I partially agree with this, which is why Dr. Kling’s response is appropriate. Our problem with our banking system, as it is with so much of our economy, is that we are forcing companies to serve two masters: the government and their consumers. Unfortunately, they cannot serve both because each one has differing objectives (not to mention those of the companies themselves are profit-maximizing firms). The solution is to eliminate one of these masters and go with the one the provides the most optimal benefit for society as a whole.
On its face that tells us which master has to go: the government. Politicizing banking or socializing loss while privatizing reward is what put us in this situation that we are currently in and the government’s solution is to give us more politicized banking and socialization of loss.
As Dr. Kling pointed out, there is no reasonable expectation that the banks would want to disclose all of their information and, if they did, what could any of us do with that information? There is a such a thing as too much information. We as consumers of banking services just need to know the answer to one simple question: will my money be safe at this bank? Any other information that we receive will just complicate that question. All of the government programs that we have put in place: FDIC insurance, loan guarantees, bailouts of banks, reserve requirements, etc., make it less likely that we can get a satisfactory answer to that question because the banks themselves have removed a lot of their own risk assessing tools because they know they have the government as a backdrop. (just an aside, this is also the government’s solution to healthcare. If we don’t like this for our banks, do we really think that we will like it when it comes to our healthcare?)

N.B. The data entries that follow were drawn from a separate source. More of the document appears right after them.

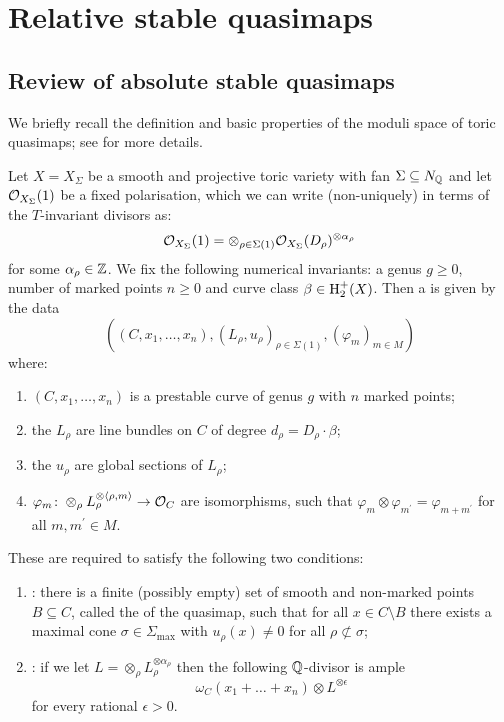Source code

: \section{Relative stable quasimaps} \label{Section relative stable quasimaps}

\subsection{Review of absolute stable quasimaps} \label{Subsection stable quasimaps}
We briefly recall the definition and basic properties of the moduli space of toric quasimaps; see \cite{CF-K} for more details.
\begin{definition}[{\cite[Definition 3.1.1]{CF-K}}] Let $X= X_{\Sigma}$ be a smooth and projective toric variety with fan $\Sigma \subseteq N_{\mathbb{Q}}$ and let $\mathcal{O}_{X_\Sigma}(1)$ be a fixed polarisation, which we can write (non-uniquely) in terms of the $T$-invariant divisors as:
\begin{equation*} \mathcal{O}_{X_\Sigma}(1) = \otimes_{\rho \in \Sigma(1)} \mathcal{O}_{X_\Sigma}(D_\rho)^{\otimes \alpha_\rho} \end{equation*}
for some $\alpha_\rho \in \mathbb{Z}$. We fix the following numerical invariants: a genus $g \geq 0$, number of marked points $n \geq 0$ and curve class $\beta \in \operatorname{H}_2^+(X)$. Then a  is given by the data
\begin{equation*} ((C,x_1,\ldots,x_n), (L_\rho,u_\rho)_{\rho \in \Sigma(1)}, (\varphi_m)_{m \in M}) \end{equation*}
where:
\begin{enumerate}
\item $(C,x_1,\ldots,x_n)$ is a prestable curve of genus $g$ with $n$ marked points;
\item the $L_\rho$ are line bundles on $C$ of degree $d_\rho = D_\rho \cdot \beta$;
\item the $u_\rho$ are global sections of $L_\rho$;
\item $\varphi_m \colon \otimes_\rho L_\rho^{\otimes \langle \rho, m \rangle} \rightarrow \mathcal{O}_C$ are isomorphisms, such that $\varphi_{m} \otimes \varphi_{m^\prime} = \varphi_{m + m^\prime}$ for all $m, m^\prime \in M$.
\end{enumerate}
These are required to satisfy the following two conditions:
\begin{enumerate}
\item {}: there is a finite (possibly empty) set of smooth and non-marked points $B \subseteq C$, called the  of the quasimap, such that for all $x \in C \setminus B$ there exists a maximal cone $\sigma \in \Sigma_{\operatorname{max}}$ with $u_\rho(x) \neq 0$ for all $\rho \not\subset \sigma$;
\item {}: if we let $L = \otimes_\rho L_\rho^{\otimes \alpha_\rho}$ then the following $\mathbb{Q}$-divisor is ample
\begin{equation*} \omega_C(x_1 + \ldots + x_n)\otimes L^{\otimes \epsilon} \end{equation*}
for every rational $\epsilon > 0$.
\end{enumerate}
\end{definition}

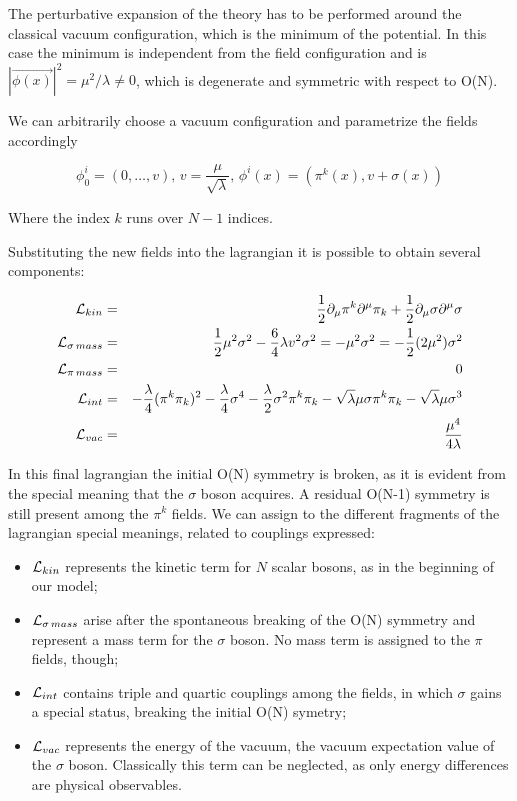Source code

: The perturbative expansion of the theory has to be performed around the classical vacuum configuration, which is the minimum of the potential. In this case the minimum is independent from the field configuration and is $|\vec{\phi(x)}|^2 = \mu^2 / \lambda \neq 0$, which is degenerate and symmetric with respect to O(N).

We can arbitrarily choose a vacuum configuration and parametrize the fields accordingly

\begin{equation}
\phi_0^i = (0, \ldots, v), \, v= \dfrac{\mu}{\sqrt{\lambda}}, \, \phi^i(x) = (\pi^k(x), v + \sigma(x))
\end{equation}

Where the index $k$ runs over $N-1$ indices. 

Substituting the new fields into the lagrangian it is possible to obtain several components:

\begin{eqnarray}
\mathcal{L}_{kin} &=& \dfrac{1}{2} \partial_\mu \pi^k \partial^\mu \pi_k + \dfrac{1}{2}  \partial_\mu \sigma \partial^\mu \sigma \nonumber \\
\mathcal{L}_{\sigma \, mass} &=& \dfrac{1}{2} \mu^2 \sigma^2 - \dfrac{6}{4} \lambda v^2 \sigma^2 = - \mu^2 \sigma^2 = -\dfrac{1}{2} (2\mu^2) \sigma^2 \nonumber \\
\mathcal{L}_{\pi \, mass} &=& 0 \nonumber \\
\mathcal{L}_{int} &=& - \dfrac{\lambda}{4} (\pi^k\pi_k)^2 - \dfrac{\lambda}{4} \sigma^4 - \dfrac{\lambda}{2} \sigma^2 \pi^k \pi_k - \sqrt{\lambda} \mu \sigma \pi^k \pi_k - \sqrt{\lambda} \mu \sigma^3 \nonumber \\
\mathcal{L}_{vac} &=& \dfrac{\mu^4}{4\lambda} 
\end{eqnarray}

In this final lagrangian the initial O(N) symmetry is broken, as it is evident from the special meaning that the $\sigma$ boson acquires. A residual O(N-1) symmetry is still present among the $\pi^k$ fields.
We can assign to the different fragments of the lagrangian special meanings, related to couplings expressed:
\begin{itemize}
\item $\mathcal{L}_{kin}$ represents the kinetic term for $N$ scalar bosons, as in the beginning of our model;
\item $\mathcal{L}_{\sigma \, mass}$ arise after the spontaneous breaking of the O(N) symmetry and represent a mass term for the $\sigma$ boson. No mass term is assigned to the $\pi$ fields, though;
\item $\mathcal{L}_{int}$ contains triple and quartic couplings among the fields, in which $\sigma$ gains a special status, breaking the initial O(N) symetry;
\item $\mathcal{L}_{vac}$ represents the energy of the vacuum, the vacuum expectation value of the $\sigma$ boson. Classically this term can be neglected, as only energy differences are physical observables.
\end{itemize}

To sum up, Redleaf and Vigilante essentially are not “checking their premises” because they don’t recognize the inherent contradiction between having the bank serve their consumers and the bank follow the wishes of the government. After all of the regulations we have passed over the years we have not made banking more stable, but are making it more destable and more volatile. Eliminate the government from banking and then allow the market to figure things out as it goes along. “Progress” can wait.